La psicología, al ser una práctica, no está a salvo de ser utilizada en favor de una ideología (la teoría del Edipo como justificación para que un niño “tenga papá y mamá”, en un “correcto desarrollo”). Siguiendo esta línea, el psicoanálisis corre el riesgo de transformarse en una práctica que dirija a los sujetos hacia un estado de normalidad del sufrimiento, a una neurosis domesticada. Un error, por ejemplo, sería llevar a una “pedagogía del deseo” el fin de un análisis: cuando el paciente ha comprendido el enigma de la castración, está listo para salir del diván y hacer un uso “correcto” de su sexualidad, reconciliado con las expresiones “patológicas” de esta, donde las tensiones inconscientes habrían disminuido para tener un uso funcional a las normas de la sociedad. En este sentido, los psicoanalistas han adoptado históricamente la neutralidad analítica como neutralidad social. A pesar de ciertos intentos, poco se ha dicho “desde” el psicoanálisis en Chile sobre la violencia que implica el dualismo sexual, o cuestionado la categoría del homosexual como “perverso”, del transexual como “psicótico”. Inclusive el asociar comportamientos o rasgos de personalidad a identidades presenta una problemática, al aseverar que “casi la totalidad de las identidades sexuales no hegemónicas tienden a ser paranoicas o presentar patologías de base, un largo historial de conductas suicidas o depresión”, sin analizar el contexto político en que se enmarcan (asesinatos a lesbianas, transexuales, agresiones en espacios públicos, humillaciones, sometimiento a “terapias de reconversión” en la infancia, exclusión, etc.). A la ausencia de un psiquismo higiénico, libre de conflicto, la “buena política”, la creencia en ella como tierra prometida de bienestar y verdad, basada en el consenso, en la correcta administración y autocorrección de las desigualdades y abusos de poder, debiese ser intervenida por este gesto deceptivo, “sin consenso”, del psicoanálisis: adquirir dentro del sufrimiento su carácter creativo, insurrecto, de su principio, contrario al sufrimiento improductivo del sistema.
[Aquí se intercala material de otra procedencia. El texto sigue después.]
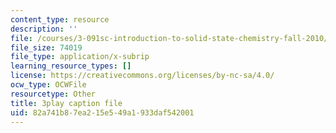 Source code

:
 ```yaml
---
content_type: resource
description: ''
file: /courses/3-091sc-introduction-to-solid-state-chemistry-fall-2010/82a741b87ea215e549a1933daf542001_giPLtjL0Mnc.srt
file_size: 74019
file_type: application/x-subrip
learning_resource_types: []
license: https://creativecommons.org/licenses/by-nc-sa/4.0/
ocw_type: OCWFile
resourcetype: Other
title: 3play caption file
uid: 82a741b8-7ea2-15e5-49a1-933daf542001
---
```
El estudio sobre Redes de Apoyo Social y Salud Psicológica en identidades no normativas durante la pandemia COVID-19 en Chile, nos propone un debate sumamente fuerte respecto a la posición política en la cual se debe abordar la salud mental en Chile, especialmente en la población LGBT+ y las demandas de emancipación sexual, social, etc. porque, homenajeando a Pedro Lemebel: ser pobre y maricón es peor.
*Alejandro Godoy. Escritor. Doctorante en Arte por la Universidad de Strasburgo. Máster en Psicoanálisis, Universidad de Paris 8.